(What to produce):
Please count how many lines of the data include the word "badge". Give only that number in reply.

Dataset excerpts
»»
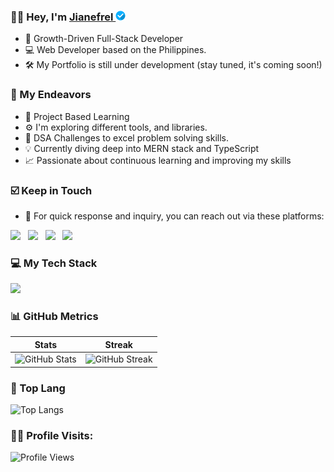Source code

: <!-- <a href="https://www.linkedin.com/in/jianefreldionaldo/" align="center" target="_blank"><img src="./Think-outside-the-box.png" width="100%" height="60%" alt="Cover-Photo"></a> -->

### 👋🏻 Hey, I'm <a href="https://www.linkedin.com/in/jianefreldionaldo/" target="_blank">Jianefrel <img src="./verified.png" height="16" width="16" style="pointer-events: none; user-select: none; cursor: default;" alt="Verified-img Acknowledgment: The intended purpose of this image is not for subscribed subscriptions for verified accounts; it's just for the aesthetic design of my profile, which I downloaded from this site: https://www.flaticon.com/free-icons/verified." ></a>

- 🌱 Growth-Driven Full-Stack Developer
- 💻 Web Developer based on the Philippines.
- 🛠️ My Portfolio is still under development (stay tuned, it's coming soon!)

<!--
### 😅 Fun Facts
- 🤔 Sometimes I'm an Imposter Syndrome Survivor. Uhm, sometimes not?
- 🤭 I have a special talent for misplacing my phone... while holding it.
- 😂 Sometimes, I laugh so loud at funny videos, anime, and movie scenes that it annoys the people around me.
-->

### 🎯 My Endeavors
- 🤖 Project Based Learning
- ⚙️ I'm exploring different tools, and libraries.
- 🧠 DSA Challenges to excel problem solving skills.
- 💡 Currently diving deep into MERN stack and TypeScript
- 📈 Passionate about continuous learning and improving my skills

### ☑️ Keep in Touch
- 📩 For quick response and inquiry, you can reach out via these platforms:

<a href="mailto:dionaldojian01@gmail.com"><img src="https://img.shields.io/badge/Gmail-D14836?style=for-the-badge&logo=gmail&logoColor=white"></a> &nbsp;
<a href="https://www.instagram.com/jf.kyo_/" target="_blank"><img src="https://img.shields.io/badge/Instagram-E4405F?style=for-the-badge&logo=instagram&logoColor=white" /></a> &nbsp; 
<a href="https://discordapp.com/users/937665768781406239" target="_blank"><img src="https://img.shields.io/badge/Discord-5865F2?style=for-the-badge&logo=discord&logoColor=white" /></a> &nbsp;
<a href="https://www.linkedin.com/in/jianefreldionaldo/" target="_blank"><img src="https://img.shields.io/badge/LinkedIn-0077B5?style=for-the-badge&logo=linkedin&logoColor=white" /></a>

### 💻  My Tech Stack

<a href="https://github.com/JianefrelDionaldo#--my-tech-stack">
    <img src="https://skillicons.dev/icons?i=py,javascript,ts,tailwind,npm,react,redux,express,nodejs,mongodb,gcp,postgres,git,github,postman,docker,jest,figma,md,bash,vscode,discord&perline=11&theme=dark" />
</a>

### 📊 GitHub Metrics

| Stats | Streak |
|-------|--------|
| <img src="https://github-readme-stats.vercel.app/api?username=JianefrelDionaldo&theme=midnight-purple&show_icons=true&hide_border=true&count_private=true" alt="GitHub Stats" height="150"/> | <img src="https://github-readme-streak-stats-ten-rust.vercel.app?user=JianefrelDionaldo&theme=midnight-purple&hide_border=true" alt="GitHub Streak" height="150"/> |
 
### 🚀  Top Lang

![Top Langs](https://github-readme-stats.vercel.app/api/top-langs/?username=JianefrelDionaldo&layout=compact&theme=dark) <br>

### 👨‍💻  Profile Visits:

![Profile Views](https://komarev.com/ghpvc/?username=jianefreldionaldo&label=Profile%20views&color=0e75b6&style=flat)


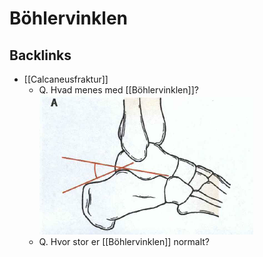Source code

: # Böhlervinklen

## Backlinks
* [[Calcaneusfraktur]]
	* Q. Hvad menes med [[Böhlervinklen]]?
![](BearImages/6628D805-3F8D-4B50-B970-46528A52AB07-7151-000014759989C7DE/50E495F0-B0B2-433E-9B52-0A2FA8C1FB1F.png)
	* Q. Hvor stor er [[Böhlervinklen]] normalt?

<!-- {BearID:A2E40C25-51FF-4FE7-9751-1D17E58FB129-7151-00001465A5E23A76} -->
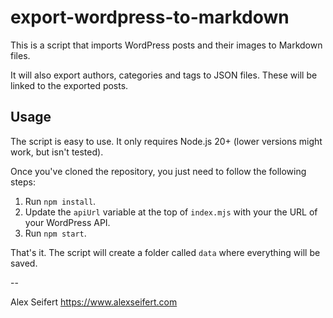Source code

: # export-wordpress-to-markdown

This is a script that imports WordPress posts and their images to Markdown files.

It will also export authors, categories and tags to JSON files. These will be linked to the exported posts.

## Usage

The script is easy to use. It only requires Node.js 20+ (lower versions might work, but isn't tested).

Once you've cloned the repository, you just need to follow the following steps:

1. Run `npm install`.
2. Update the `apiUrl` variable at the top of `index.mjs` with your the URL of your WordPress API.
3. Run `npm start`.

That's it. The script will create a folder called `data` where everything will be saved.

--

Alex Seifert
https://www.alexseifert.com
««
»»
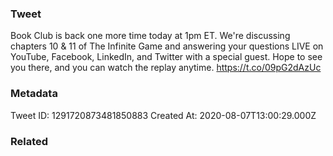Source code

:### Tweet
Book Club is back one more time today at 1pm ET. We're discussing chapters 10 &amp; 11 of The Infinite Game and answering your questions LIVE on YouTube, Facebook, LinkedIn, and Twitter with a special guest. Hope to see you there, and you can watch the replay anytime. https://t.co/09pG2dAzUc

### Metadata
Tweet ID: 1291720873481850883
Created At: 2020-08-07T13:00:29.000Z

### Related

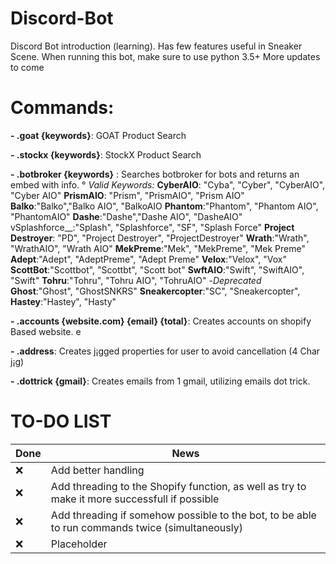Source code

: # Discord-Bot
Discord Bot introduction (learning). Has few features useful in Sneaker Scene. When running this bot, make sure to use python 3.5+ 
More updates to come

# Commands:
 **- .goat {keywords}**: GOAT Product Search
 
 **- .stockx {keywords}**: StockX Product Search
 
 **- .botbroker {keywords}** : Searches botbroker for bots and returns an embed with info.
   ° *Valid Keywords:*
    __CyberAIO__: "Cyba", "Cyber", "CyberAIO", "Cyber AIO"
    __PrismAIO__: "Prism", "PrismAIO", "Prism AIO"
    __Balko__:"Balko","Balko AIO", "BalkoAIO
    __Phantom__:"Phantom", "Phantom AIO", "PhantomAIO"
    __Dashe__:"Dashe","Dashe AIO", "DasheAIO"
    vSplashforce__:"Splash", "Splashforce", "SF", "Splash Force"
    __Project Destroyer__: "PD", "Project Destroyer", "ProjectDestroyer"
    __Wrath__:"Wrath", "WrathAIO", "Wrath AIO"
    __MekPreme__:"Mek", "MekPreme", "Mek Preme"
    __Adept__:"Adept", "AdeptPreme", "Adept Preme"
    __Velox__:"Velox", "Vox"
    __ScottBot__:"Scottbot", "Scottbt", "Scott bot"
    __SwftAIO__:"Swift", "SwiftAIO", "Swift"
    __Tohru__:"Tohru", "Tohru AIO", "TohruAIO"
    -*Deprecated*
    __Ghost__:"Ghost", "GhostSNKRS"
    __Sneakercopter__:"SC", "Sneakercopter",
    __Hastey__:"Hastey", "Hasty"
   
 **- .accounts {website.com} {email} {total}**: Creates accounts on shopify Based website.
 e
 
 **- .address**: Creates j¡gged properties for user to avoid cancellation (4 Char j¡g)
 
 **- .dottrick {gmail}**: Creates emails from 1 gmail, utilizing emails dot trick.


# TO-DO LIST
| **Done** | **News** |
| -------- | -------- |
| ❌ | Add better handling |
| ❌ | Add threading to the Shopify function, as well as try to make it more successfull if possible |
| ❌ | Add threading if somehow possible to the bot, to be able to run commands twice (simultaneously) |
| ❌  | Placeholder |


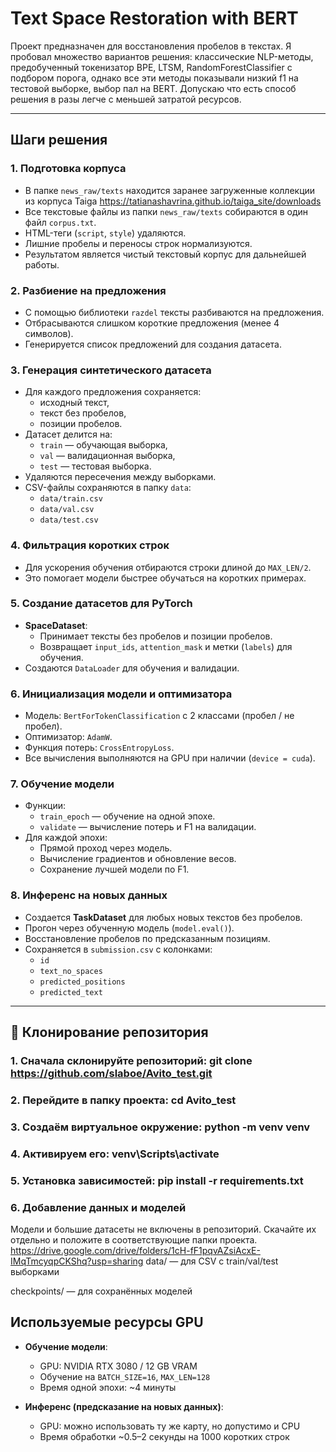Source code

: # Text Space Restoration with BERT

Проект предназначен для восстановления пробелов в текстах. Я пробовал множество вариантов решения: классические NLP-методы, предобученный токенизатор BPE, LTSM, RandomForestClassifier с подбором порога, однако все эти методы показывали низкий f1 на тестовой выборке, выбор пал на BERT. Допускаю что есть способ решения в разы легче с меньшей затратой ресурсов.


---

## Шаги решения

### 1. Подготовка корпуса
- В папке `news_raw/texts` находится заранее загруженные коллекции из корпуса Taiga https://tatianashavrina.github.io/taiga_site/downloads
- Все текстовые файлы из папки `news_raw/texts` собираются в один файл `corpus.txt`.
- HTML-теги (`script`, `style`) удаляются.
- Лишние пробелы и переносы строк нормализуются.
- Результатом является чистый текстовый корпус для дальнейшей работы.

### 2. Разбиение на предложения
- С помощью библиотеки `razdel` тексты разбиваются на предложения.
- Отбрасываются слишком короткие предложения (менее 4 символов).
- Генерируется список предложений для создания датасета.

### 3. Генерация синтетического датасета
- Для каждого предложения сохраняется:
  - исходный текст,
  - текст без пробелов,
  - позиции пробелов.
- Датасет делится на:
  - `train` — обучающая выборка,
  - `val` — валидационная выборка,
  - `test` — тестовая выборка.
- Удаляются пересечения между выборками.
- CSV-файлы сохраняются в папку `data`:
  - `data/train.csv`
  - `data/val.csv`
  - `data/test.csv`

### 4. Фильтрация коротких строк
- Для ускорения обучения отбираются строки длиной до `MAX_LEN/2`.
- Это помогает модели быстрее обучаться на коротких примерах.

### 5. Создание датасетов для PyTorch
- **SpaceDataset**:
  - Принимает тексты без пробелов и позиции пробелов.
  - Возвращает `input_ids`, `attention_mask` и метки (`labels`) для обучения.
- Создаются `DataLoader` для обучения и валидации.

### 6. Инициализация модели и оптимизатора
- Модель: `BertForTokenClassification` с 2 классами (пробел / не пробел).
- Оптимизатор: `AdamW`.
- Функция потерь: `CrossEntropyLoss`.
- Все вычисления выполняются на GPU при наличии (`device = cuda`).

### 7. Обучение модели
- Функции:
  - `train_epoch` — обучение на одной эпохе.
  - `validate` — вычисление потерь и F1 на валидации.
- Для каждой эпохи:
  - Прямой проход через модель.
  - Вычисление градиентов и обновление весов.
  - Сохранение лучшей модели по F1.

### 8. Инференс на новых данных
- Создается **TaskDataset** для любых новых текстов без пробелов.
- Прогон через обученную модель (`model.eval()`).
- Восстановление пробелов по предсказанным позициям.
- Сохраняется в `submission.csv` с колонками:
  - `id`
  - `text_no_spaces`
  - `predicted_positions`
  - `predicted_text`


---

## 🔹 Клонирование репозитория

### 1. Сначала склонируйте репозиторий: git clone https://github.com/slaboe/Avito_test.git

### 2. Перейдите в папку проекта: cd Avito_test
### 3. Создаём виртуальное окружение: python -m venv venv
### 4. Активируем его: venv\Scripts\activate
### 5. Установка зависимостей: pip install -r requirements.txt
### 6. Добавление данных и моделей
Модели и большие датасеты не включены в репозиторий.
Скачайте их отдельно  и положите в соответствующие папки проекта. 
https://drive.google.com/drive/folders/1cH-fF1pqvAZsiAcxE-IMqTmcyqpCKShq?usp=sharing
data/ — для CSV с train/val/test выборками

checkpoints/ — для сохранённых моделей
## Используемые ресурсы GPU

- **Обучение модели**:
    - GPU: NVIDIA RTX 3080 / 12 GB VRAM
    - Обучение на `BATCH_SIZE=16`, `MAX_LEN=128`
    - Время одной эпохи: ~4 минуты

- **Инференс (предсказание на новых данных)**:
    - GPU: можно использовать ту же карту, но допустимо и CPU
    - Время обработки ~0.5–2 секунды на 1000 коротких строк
««
»»
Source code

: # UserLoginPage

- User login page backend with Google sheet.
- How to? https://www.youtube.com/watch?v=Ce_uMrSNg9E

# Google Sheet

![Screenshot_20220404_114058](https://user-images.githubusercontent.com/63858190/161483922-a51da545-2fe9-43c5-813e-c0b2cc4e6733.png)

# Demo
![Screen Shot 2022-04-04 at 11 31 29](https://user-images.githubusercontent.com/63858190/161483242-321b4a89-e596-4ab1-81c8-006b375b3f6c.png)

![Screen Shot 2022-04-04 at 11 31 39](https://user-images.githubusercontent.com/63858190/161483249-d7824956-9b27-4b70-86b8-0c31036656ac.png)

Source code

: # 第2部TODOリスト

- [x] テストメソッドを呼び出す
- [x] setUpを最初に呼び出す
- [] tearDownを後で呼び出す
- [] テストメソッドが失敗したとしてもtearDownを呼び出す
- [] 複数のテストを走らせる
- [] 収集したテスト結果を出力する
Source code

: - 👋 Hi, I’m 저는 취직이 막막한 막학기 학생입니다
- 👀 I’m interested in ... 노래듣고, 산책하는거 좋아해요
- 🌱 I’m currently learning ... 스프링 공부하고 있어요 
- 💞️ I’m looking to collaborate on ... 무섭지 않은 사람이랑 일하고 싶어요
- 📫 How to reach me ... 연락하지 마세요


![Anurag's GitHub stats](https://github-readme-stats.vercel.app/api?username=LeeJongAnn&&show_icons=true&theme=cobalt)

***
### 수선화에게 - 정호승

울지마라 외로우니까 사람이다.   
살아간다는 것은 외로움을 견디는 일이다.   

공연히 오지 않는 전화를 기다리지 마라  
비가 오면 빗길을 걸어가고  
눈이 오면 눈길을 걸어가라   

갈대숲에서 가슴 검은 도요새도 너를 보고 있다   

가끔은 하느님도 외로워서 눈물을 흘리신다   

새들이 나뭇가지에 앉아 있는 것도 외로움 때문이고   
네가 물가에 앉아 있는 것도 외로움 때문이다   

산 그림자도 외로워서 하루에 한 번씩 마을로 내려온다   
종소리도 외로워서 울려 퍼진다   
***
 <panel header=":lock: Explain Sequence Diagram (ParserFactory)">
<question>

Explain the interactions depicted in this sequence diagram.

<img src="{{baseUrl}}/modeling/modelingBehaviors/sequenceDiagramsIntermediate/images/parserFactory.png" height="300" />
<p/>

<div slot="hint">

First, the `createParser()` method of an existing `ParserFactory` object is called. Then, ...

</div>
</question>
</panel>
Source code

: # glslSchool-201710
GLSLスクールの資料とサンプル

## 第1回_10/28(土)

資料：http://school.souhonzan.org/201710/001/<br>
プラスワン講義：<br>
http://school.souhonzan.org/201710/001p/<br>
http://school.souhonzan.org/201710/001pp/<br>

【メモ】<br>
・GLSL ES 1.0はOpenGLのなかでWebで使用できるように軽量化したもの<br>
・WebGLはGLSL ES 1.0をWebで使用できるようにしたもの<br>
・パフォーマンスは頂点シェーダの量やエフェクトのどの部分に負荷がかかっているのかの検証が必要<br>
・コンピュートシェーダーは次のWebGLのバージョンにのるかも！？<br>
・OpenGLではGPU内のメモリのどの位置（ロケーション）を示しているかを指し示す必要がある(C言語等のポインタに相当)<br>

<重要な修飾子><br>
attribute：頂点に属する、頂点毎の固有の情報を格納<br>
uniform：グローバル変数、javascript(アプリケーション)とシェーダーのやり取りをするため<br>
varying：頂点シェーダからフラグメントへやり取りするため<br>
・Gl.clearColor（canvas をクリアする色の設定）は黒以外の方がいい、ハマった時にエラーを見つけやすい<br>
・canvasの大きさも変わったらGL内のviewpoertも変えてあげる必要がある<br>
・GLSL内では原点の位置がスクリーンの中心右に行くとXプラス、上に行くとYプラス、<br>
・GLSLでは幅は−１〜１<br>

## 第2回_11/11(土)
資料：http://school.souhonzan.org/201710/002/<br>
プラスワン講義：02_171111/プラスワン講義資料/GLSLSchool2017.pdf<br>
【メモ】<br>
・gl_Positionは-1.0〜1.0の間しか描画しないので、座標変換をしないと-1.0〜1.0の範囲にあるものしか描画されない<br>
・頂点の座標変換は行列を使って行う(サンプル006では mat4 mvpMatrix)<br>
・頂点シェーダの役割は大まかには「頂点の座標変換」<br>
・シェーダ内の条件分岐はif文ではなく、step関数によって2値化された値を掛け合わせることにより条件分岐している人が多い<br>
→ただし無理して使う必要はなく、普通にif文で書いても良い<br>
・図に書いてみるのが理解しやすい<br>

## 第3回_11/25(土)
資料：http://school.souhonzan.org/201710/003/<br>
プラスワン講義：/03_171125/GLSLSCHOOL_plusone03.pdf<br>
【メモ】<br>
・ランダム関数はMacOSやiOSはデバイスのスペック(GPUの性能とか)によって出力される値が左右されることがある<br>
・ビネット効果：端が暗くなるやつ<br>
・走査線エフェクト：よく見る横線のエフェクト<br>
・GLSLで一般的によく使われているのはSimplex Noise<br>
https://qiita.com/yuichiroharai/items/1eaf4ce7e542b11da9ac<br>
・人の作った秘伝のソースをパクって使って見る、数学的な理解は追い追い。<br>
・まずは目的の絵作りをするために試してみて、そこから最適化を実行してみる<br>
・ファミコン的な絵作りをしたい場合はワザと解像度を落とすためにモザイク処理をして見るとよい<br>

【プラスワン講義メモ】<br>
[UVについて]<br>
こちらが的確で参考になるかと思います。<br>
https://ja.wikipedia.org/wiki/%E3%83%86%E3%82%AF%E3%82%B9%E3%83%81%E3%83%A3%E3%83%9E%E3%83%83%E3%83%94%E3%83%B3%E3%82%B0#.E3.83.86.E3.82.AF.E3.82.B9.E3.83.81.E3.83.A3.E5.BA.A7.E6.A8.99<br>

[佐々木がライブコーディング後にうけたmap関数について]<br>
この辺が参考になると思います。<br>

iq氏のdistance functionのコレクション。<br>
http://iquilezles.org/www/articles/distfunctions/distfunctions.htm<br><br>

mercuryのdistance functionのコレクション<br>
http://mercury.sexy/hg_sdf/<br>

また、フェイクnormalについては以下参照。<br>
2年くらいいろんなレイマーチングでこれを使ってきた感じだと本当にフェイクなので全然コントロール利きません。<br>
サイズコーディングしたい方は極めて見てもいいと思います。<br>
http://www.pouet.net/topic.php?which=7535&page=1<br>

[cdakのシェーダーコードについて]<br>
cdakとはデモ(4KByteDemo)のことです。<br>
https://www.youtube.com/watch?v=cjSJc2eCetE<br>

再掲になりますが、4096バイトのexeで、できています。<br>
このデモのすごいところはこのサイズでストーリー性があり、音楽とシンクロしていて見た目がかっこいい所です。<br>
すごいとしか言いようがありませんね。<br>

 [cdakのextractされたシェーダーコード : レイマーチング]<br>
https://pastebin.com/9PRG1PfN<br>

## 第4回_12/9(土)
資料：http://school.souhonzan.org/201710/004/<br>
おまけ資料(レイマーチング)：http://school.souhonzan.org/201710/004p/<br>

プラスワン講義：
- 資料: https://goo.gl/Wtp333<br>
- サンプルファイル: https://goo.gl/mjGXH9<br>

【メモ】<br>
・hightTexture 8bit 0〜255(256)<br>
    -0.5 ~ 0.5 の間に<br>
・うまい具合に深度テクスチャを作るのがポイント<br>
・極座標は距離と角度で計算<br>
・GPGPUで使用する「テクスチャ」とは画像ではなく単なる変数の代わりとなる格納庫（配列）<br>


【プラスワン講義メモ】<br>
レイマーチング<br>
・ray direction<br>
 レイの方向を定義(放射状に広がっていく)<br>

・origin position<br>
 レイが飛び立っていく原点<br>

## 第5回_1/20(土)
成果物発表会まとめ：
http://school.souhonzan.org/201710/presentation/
««
(Written solution):
4